Religious Radicalism Is Back, in Full Force

The greatest source of future global conflict will stem from religio-political zeal versus secularism.
By NICHOLAS N. KITTRIE

     We are witnessing a new global conflict between the forces of religio-political fundamentalism and those of secular, pluralistic democracy. The first of these opposing camps proclaims the absolute primacy of certain never-changing scriptural truths, be they Islamic, Christian or Jewish. The latter camp places its reliance upon a popularly derived and constantly modifiable social compact.
     The deepening conflict between these two dramatically different approaches to the sources of governmental legitimacy are now poised to replace Cold War bipolarity as the major axis of global conflict. Recent and currently unfolding events in South Asia undeniably demonstrate the growth of this new design of religious radicalism.
     Osama bin Laden, charged with planning and underwriting the 1998 bombings of two U.S. embassies in Africa, has become the most outspoken and visible symbol of the new Islamic religio-political zeal. An exceptionally wealthy, highly educated and well-placed member of the Saudi Arabian elite, Bin Laden single-handedly instituted a broad-ranging war against the incursion of Western culture, influence, power and economics into the traditional lands of Islam. To Bin Laden, who was given shelter and operational freedom in such states as Sudan, Somalia, Afghanistan and Pakistan, the U.S. is nothing less than the "devil."

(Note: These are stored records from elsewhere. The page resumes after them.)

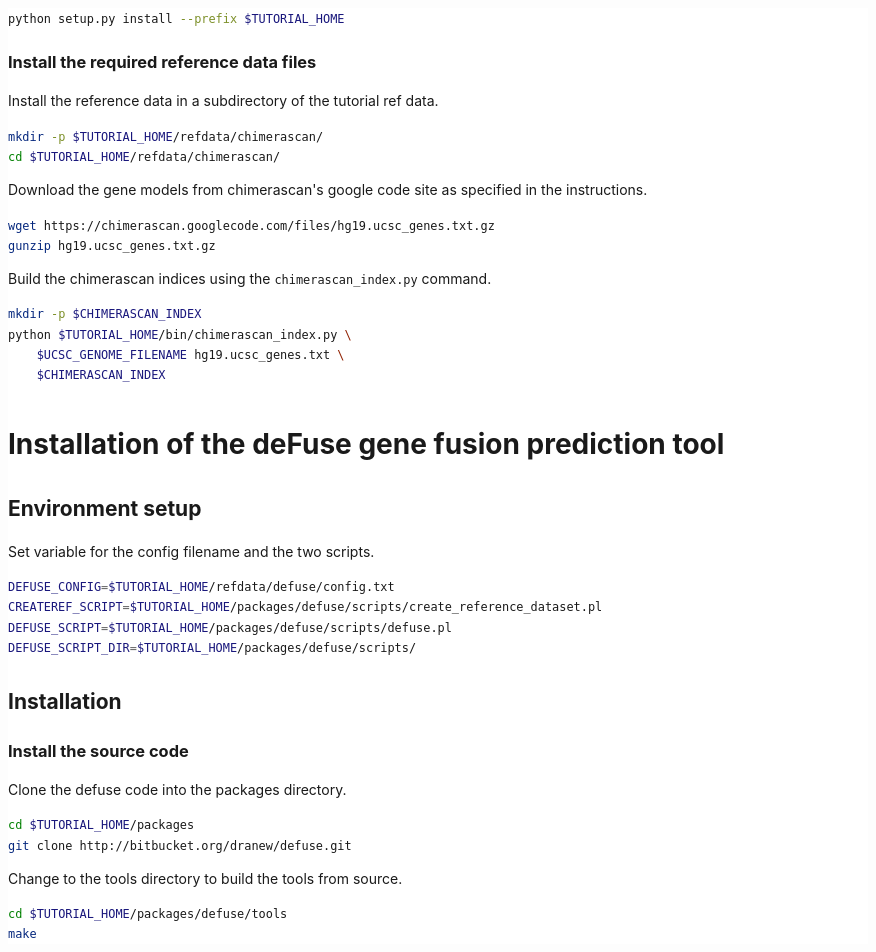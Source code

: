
 ``` bash
python setup.py install --prefix $TUTORIAL_HOME
```

### Install the required reference data files

Install the reference data in a subdirectory of the tutorial ref data.

``` bash
mkdir -p $TUTORIAL_HOME/refdata/chimerascan/
cd $TUTORIAL_HOME/refdata/chimerascan/
```

Download the gene models from chimerascan's google code site as specified in the instructions.

``` bash
wget https://chimerascan.googlecode.com/files/hg19.ucsc_genes.txt.gz
gunzip hg19.ucsc_genes.txt.gz
```

Build the chimerascan indices using the `chimerascan_index.py` command.

``` bash
mkdir -p $CHIMERASCAN_INDEX
python $TUTORIAL_HOME/bin/chimerascan_index.py \
    $UCSC_GENOME_FILENAME hg19.ucsc_genes.txt \
    $CHIMERASCAN_INDEX
```

Installation of the deFuse gene fusion prediction tool
======================================================

Environment setup
-----------------

Set variable for the config filename and the two scripts.

``` bash
DEFUSE_CONFIG=$TUTORIAL_HOME/refdata/defuse/config.txt
CREATEREF_SCRIPT=$TUTORIAL_HOME/packages/defuse/scripts/create_reference_dataset.pl
DEFUSE_SCRIPT=$TUTORIAL_HOME/packages/defuse/scripts/defuse.pl
DEFUSE_SCRIPT_DIR=$TUTORIAL_HOME/packages/defuse/scripts/
```

Installation
------------

### Install the source code

Clone the defuse code into the packages directory.

``` bash
cd $TUTORIAL_HOME/packages
git clone http://bitbucket.org/dranew/defuse.git
```

Change to the tools directory to build the tools from source.

``` bash
cd $TUTORIAL_HOME/packages/defuse/tools
make
```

     Earning similar recriminations are Israel and India, the latter of which is now feeling the forces of this Islamic radicalism close in around it. Much like the antichrist was viewed in Christian tradition, Bin Laden sees the U.S. and its partners as having set out to corrupt true Islamic values and heritage. He is, as Yossef Bodansky, author of a recent book on Bin Laden, notes, the only alleged Islamic terrorist to have "declared war on America."
     In one of his most recent fatwas, or religious decrees, Bin Laden ordered the killing of Americans, Indians and their allies, proclaiming it "the individual duty for every Muslim who can do it in any country in which it is possible to do it."
     The charges that Bin Laden is indeed the financier and mastermind of the most recent anti-U.S., anti-Indian terrorism might be overstated. There are many other state and individual supporters of the growing religio-political stirrings in the Arab and wider Islamic world. Yet just in the past few weeks, several dangerously armed Bin Laden supporters and associates have been apprehended in diverse locations in the U.S. and throughout the world. One such group hijacked an Indian Airlines jet, demanding $200 million and the release of a jailed Pakistani cleric-cum-terrorist and others.
     The potential for such an Islamic revolution against foreign powers cannot be ignored.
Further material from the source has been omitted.